Little Book of Abstracts

I always have a little blank book that I do stuff in, write notes, draw pictures, tape photos.  They tend to be very visual but there are no rules.  I can do anything with them I feel like.  It’s a place to keep track of the now, make art, spend time with myself.  Here is a two minute video I made of one of the books a few years ago.  I give all the books names and this book was called Don’t Speak.

A friend of mine, Mick Kubiak*, also does this.  In addition, she has two specialty books that are only for art and each one has a theme. Trucks was completed some time ago and Circles is currently in process.  Every time I visit her, I ask to look at what she had added in the Circles book.  It is a great pleasure to see this body of work as it is being born, to witness the process, to see how previous drawings influence future drawings, how the drawings change over time, to see new breakthroughs in her technique.   I just adore her art work.  It really inspires me.

When I was in London last year, I bought a 5 1/2 inch square black hardcover blank book from a magical art supply store called L. Cornelissen & Son.  Their shop is on Great Russell Street, close to the British Museum.   At the time of purchase I was already working in a purple leather bound book titled iPhone Dynasty.  It’s named after the 2nd page in the book which is a drawing of an iPhone.  If you are interested in seeing the drawing, I posted it on June 9th, 2014 in my entry Enter the iPhone. Over the course of 2014 I started doing a considerable number of abstracts in iPhone Dynasty such as:

ID_purle_blue_abstract_small

It started to occur to me that I could use the British book in the same way Mick does and make it an abstracts only book.  It would be cool to have an art only book, something I could show people without censorship.  However, I didn’t like the idea of giving up my “freedom”. What if Andy said something funny and I wanted to write it down, where would it go? Olive couldn’t draw in it. I couldn’t just whip something off or do whatever I felt like.  It would have to be “good”. How was that going to be fun?  The imaginary pressure was intense.  I mentally hemmed and hawed.  I didn’t do anything for a while.

Then I ran out of pages in iPhone Dynasty so I made a drawing in the new book. I didn’t like it very much and felt irritated. I made another drawing and liked it a lot.  I felt excited.  I made another and another and another.  I showed Andy and Olive.  Olive loved one of the spreads and insisted I not touch it again. Then Olive did some abstract work, an unprecedented departure from drawing ponies non stop. Andy did some abstract work.  What was going on?  I fixed the bad drawing.  That gave me a new rule. All drawings must be good!  We will work on everything until we like it!

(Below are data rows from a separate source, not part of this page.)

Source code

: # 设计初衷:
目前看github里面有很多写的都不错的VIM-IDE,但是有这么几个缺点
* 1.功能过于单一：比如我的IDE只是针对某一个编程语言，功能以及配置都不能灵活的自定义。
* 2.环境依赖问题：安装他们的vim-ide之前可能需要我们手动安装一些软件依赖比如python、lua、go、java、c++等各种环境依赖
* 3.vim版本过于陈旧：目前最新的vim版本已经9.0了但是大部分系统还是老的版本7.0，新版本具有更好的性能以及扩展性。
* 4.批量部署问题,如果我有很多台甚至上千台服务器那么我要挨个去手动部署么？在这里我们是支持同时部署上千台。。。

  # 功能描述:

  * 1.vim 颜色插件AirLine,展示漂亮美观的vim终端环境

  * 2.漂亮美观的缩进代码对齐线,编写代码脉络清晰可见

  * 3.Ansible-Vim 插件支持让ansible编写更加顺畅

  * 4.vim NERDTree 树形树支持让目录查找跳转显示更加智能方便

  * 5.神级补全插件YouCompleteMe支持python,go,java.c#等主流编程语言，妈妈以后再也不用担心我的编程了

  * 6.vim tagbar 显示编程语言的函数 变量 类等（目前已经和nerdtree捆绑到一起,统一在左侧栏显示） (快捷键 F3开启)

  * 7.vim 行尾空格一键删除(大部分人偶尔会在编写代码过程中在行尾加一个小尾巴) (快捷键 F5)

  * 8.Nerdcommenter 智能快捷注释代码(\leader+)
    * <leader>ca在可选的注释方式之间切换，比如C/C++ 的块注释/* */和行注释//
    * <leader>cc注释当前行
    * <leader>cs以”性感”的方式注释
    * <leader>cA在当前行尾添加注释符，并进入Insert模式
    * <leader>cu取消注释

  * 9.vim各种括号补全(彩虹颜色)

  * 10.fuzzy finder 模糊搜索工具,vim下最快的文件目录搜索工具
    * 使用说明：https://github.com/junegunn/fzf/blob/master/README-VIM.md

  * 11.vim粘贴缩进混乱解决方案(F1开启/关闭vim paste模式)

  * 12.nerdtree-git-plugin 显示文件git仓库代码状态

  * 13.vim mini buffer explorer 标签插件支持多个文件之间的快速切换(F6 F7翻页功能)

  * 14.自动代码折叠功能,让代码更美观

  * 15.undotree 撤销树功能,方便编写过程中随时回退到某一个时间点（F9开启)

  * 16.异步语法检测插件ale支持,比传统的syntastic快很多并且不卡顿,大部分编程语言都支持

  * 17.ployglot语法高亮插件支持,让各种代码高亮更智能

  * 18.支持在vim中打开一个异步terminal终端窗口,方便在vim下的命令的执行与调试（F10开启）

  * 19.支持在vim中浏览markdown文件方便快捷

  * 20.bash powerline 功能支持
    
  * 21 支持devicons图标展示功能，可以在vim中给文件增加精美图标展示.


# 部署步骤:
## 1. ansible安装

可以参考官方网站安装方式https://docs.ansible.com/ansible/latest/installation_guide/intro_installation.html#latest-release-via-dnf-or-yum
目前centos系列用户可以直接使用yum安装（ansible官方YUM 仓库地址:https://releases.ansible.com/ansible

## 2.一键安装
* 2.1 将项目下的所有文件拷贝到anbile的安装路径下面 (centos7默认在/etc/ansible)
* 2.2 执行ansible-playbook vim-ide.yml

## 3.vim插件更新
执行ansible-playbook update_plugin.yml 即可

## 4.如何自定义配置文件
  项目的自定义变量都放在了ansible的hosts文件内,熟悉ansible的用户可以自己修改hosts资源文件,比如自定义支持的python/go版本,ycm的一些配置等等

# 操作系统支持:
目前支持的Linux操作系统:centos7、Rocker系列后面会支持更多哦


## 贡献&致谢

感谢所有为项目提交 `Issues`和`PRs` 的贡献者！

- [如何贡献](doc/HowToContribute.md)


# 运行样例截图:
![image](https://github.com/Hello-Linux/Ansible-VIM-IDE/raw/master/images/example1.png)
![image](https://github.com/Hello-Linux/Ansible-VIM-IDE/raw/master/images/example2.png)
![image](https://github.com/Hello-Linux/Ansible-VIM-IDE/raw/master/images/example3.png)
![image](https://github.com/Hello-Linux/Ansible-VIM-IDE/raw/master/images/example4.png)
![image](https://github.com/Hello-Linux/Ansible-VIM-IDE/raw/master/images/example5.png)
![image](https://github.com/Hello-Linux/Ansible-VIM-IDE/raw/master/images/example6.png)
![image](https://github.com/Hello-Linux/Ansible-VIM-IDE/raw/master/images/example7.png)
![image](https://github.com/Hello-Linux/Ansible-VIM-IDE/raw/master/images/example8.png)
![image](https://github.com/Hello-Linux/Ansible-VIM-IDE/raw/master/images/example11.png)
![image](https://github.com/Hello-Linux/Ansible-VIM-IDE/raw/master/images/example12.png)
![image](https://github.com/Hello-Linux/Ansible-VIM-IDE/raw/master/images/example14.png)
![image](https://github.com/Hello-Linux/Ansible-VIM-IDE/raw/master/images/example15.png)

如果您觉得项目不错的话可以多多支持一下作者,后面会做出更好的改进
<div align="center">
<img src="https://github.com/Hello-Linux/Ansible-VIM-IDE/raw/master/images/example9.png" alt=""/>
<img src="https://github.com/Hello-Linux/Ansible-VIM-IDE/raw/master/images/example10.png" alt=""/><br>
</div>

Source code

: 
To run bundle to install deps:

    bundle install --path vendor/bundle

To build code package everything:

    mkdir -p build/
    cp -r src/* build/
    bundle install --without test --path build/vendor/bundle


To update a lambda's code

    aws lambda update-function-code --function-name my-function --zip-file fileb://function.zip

With each addition, my desire to do more grew until I found myself where I am now, thinking that working in this book is the current great pleasure in life.  It reminds me of when I was painting.  It’s very satisfying to be adding to a body of work.  There is a feeling of sublime accomplishment.  It’s not just the output but the quivering harmony of surprise and ownership that one feels when viewing something you made from nothing.  How did I do that?  I really don’t know and yet I really did do it.

It’s a benign addiction.  What marvelous thing might I make next?  Of course this delight is intermingled more or less continuously with disgust.  How will I ever make THAT work?  Why did I make the background puke pink?  Did I just draw a hole through the paper?!!  That edge of disgust and delight is fascinating terrain. In my experience, that is where originality comes from.  I am not saying I am all that original but as an artist, I have to know how to get ideas.  I have to be good at it. This is where I sharpen my knife.

In the future, I am going to post photos from the drawings in this book and talk about them.  So stay tuned if that’s your bag.

Thank you to Mick for the inspiration.  Nothing gives others permission more than your own actions.